In the past I had set up Logstash to accept apache log files via filebeat as well as a manual spooling process via the input plugin. With the input plugin I had things like:
input {
file {
path => "/path/to/site_access.log"
start_position => "beginning"
"[@metadata][type]" => "apache"
}
}
filter {
if [@metadata][type] == "apache" {
mutate {
replace => {
"host" => "indexer01"
}
}
}
}
And then the apache filter:
filter {
if [@metadata][type] == "apache" {
grok {
match => { "message" => "\A\[%{HTTPDATE:accept_date}\] %{IP:client_ip} %{NOTSPACE:tls_protocol} %{NOTSPACE:cipher} \"(?:%{WORD:verb} %{NOTSPACE:request}(?: HTTP/%{NUMBER:http_version})?|%{DATA:raw_request})\" %{NUMBER:status_code:int} %{NOTSPACE:bytes:int} %{NUMBER:duration:int} %{QS:referrer} %{QS:agent}" }
}
date {
match => [ "accept_date", "dd/MMM/yyyy:HH:mm:ss Z" ]
}
mutate {
gsub => [
"agent", "\"", "",
"referrer", "\"", ""
]
}
ruby {
code => "
begin
event.set('bytes', nil) if event.get('bytes') == '-'
event.set('duration', nil) if event.get('duration') == '-'
event.set('agent', nil) if event.get('agent') == '-'
event.set('referrer', nil) if event.get('referrer') == '-'
end
"
}
}
}
Followed by elasticsearch output:
output {
elasticsearch {
hosts => ["http://storage01:9200"]
index => "%{[@metadata][type]}-%{+YYYY.MM.dd}"

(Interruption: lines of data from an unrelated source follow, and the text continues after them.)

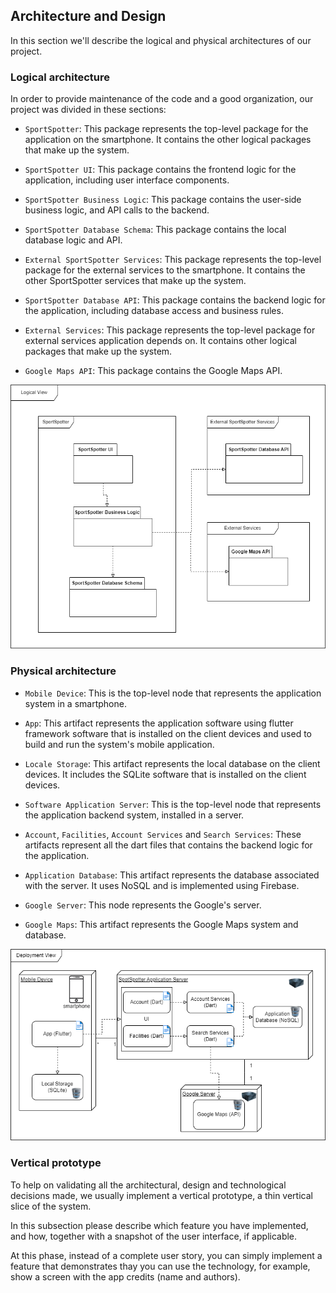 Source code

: 
## Architecture and Design

In this section we'll describe the logical and physical architectures of our project.

### Logical architecture
In order to provide maintenance of the code and a good organization, our project was divided in these sections:
- `SportSpotter`: This package represents the top-level package for the application on the smartphone. It contains the other logical packages that make up the system.

- `SportSpotter UI`: This package contains the frontend logic for the application, including user interface components.

- `SportSpotter Business Logic`: This package contains the user-side business logic, and API calls to the backend.

- `SportSpotter Database Schema`: This package contains the local database logic and API.

- `External SportSpotter Services`: This package represents the top-level package for the external services to the smartphone. It contains the other SportSpotter services that make up the system.

- `SportSpotter Database API`: This package contains the backend logic for the application, including database access and business rules.

- `External Services`: This package represents the top-level package for external services application depends on. It contains other logical packages that make up the system.

- `Google Maps API`: This package contains the Google Maps API.

![LogicalView](../images/LogicalArchitecture.png)

### Physical architecture
- `Mobile Device`: This is the top-level node that represents the application system in a smartphone.

- `App`: This artifact represents the application software using flutter framework software that is installed on the client devices and used to build and run the system's mobile application.

- `Locale Storage`: This artifact represents the local database on the client devices. It includes the SQLite software that is installed on the client devices.

- `Software Application Server`: This is the top-level node that represents the application backend system, installed in a server.

- `Account`, `Facilities`, `Account Services` and `Search Services`: These artifacts represent all the dart files that contains the backend logic for the application.

- `Application Database`: This artifact represents the database associated with the server. It uses NoSQL and is implemented using Firebase.

- `Google Server`: This node represents the Google's server.

- `Google Maps`: This artifact represents the Google Maps system and database.

![DeploymentView](../images/PhysicalArchitecture.png)

### Vertical prototype
To help on validating all the architectural, design and technological decisions made, we usually implement a vertical prototype, a thin vertical slice of the system.

In this subsection please describe which feature you have implemented, and how, together with a snapshot of the user interface, if applicable.

At this phase, instead of a complete user story, you can simply implement a feature that demonstrates thay you can use the technology, for example, show a screen with the app credits (name and authors).

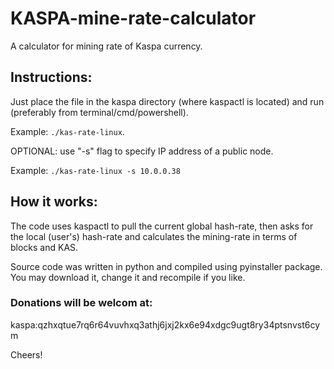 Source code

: # KASPA-mine-rate-calculator
A calculator for mining rate of Kaspa currency.

## Instructions:
Just place the file in the kaspa directory (where kaspactl is located) and run (preferably from terminal/cmd/powershell).

Example: `./kas-rate-linux`.

OPTIONAL: use "-s" flag to specify IP address of a public node.

Example: `./kas-rate-linux -s 10.0.0.38`

## How it works:
The code uses kaspactl to pull the current global hash-rate, then asks for the local (user's) hash-rate and calculates the mining-rate in terms of blocks and KAS.

Source code was written in python and compiled using pyinstaller package. You may download it, change it and recompile if you like.

### Donations will be welcom at:
kaspa:qzhxqtue7rq6r64vuvhxq3athj6jxj2kx6e94xdgc9ugt8ry34ptsnvst6cym

Cheers!
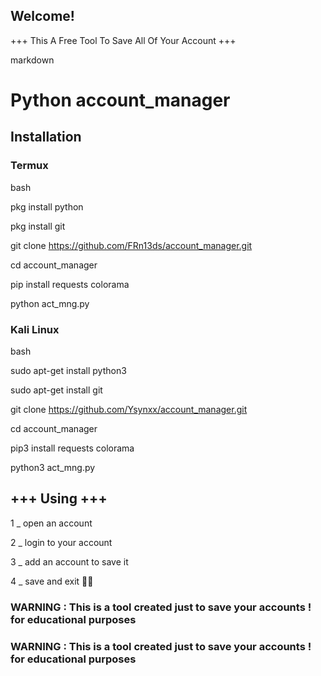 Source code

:  ## Welcome! 
+++ This A Free Tool To Save All Of Your Account +++
   
   markdown
   
   
   # Python account_manager

   
   
   ## Installation

   
   
   ### Termux
   
   
   bash
   
   
   pkg install python
   
   
   pkg install git
   
   
   git clone https://github.com/FRn13ds/account_manager.git
   
   
   cd account_manager
   
   
   pip install requests colorama
   
   
   python act_mng.py
   
### Kali Linux    

bash
   
   
   sudo apt-get install python3
   
   
   sudo apt-get install git
   
   
   git clone https://github.com/Ysynxx/account_manager.git
   
   
   cd account_manager
   
   
   pip3 install requests colorama
   
   
   python3 act_mng.py


## +++ Using +++

1 _ open an account

2 _ login to your account 



3 _ add an account to save it


4 _ save and exit 🐱‍🏍


### WARNING : This is a tool created just to save your accounts ! for educational purposes
### WARNING : This is a tool created just to save your accounts ! for educational purposes
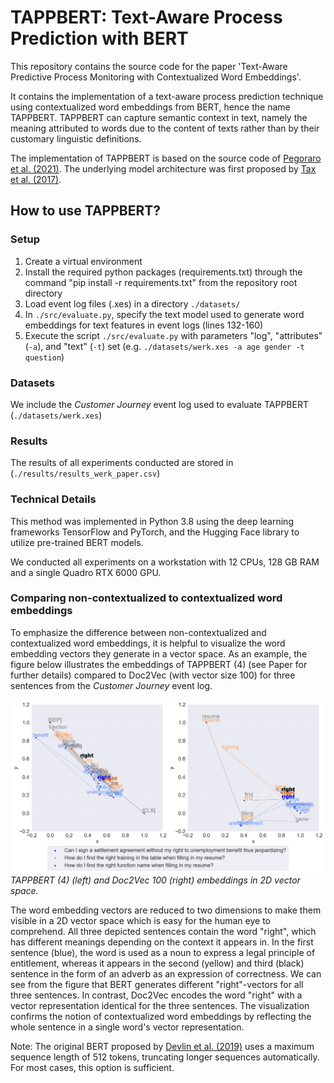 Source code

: # TAPPBERT: Text-Aware Process Prediction with BERT

This repository contains the source code for the paper 'Text-Aware Predictive Process Monitoring with Contextualized Word Embeddings'.

It contains the implementation of a text-aware process prediction technique using contextualized word embeddings from BERT, hence the name TAPPBERT. TAPPBERT can capture semantic context in text, namely the meaning attributed to words due to the content of texts rather than by their customary linguistic definitions. 

The implementation of TAPPBERT is based on the source code of [Pegoraro et al. (2021)](https://arxiv.org/abs/2104.09962).
The underlying model architecture was first proposed by [Tax et al. (2017)](https://arxiv.org/abs/1612.02130).


## How to use TAPPBERT?
### Setup
1. Create a virtual environment
2. Install the required python packages (requirements.txt) through the command "pip install -r requirements.txt" from the repository root directory 
3. Load event log files (.xes) in a directory ``./datasets/``
4. In ``./src/evaluate.py``, specify the text model used to generate word embeddings for text features in event logs (lines 132-160)
5. Execute the script ``./src/evaluate.py`` with parameters "log", "attributes" (``-a``), and "text" (``-t``) set 
(e.g. ``./datasets/werk.xes -a age gender -t question``)

### Datasets
We include the *Customer Journey* event log used to evaluate TAPPBERT (``./datasets/werk.xes``)

### Results
The results of all experiments conducted are stored in (``./results/results_werk_paper.csv``)

### Technical Details
This method was implemented in Python 3.8 using the deep learning frameworks TensorFlow and PyTorch, and the Hugging Face library to utilize pre-trained BERT models. 

We conducted all experiments on a workstation with 12 CPUs, 128 GB RAM and a single Quadro RTX 6000 GPU.

### Comparing non-contextualized to contextualized word embeddings
To emphasize the difference between non-contextualized and contextualized word embeddings, it is helpful to visualize the word embedding vectors they generate in a vector space.
As an example, the figure below illustrates the embeddings of TAPPBERT (4) (see Paper for further details) compared to Doc2Vec (with vector size 100) for three sentences from the *Customer Journey* event log.

![](./plots/embeddings_right.png)
*TAPPBERT (4) (left) and Doc2Vec 100 (right) embeddings in 2D vector space.*

  The word embedding vectors are reduced to two dimensions to make them visible in a 2D vector space which is easy for the human eye to comprehend.
  All three depicted sentences contain the word "right", which has different meanings depending on the context it appears in.
  In the first sentence (blue), the word is used as a noun to express a legal principle of entitlement, whereas it appears in the second (yellow) and third (black) sentence in the form of an adverb as an expression of correctness.
  We can see from the figure that BERT generates different "right"-vectors for all three sentences. 
  In contrast, Doc2Vec encodes the word "right" with a vector representation identical for the three sentences.
  The visualization confirms the notion of contextualized word embeddings by reflecting the whole sentence in a single word's vector representation.
  
Note: The original BERT proposed by [Devlin et al. (2019)](https://arxiv.org/abs/1810.04805) uses a maximum sequence length of 512 tokens, truncating longer sequences automatically. For most cases, this option is sufficient.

document_type => "%{[@metadata][type]}"
}
}
And on Elasticsearch I have a template:
{
"index_patterns": ["apache-*"],
"mappings": {
"apache": {
"properties": {
"accept_date": {
"type": "date",
"format": "dd/MMM/yyyy:HH:mm:ss Z||strict_date_optional_time||epoch_millis"
},
"agent": {
"type": "keyword"
},
"bytes": {
"type": "long"
},
"cipher": {
"type": "keyword"
},
"client_ip": {
"type": "ip"
},
"duration": {
"type": "long"
},
"host": {
"type": "keyword"
},
"http_version": {
"type": "keyword"
},
"referrer": {
"type": "text"
},
"request": {
"type": "text"
},
"status_code": {
"type": "keyword"
},
"tls_protocol": {
"type": "keyword"
},
"verb": {
"type": "keyword"
}
}
}
}
}
This will result in data in Elasticsearch with _type
set to apache.
Now, the moment I remove document_type
, since it's deprecated, the elasticsearch output plugin will set _type
to doc
(as documented on document_type). This will result in an error: Rejecting mapping update to [apache-2018.02.08] as the final mapping would have more than 1 type: [apache, doc]
What is the intended way forward? I can work around it by specifying the mapping name in the apache template as doc
, but that seems a bit silly. I can also keep document_type
around to set it to apache, which will then match the template's mapping name, but that would sort of defeat the whole purpose of removing deprecated things.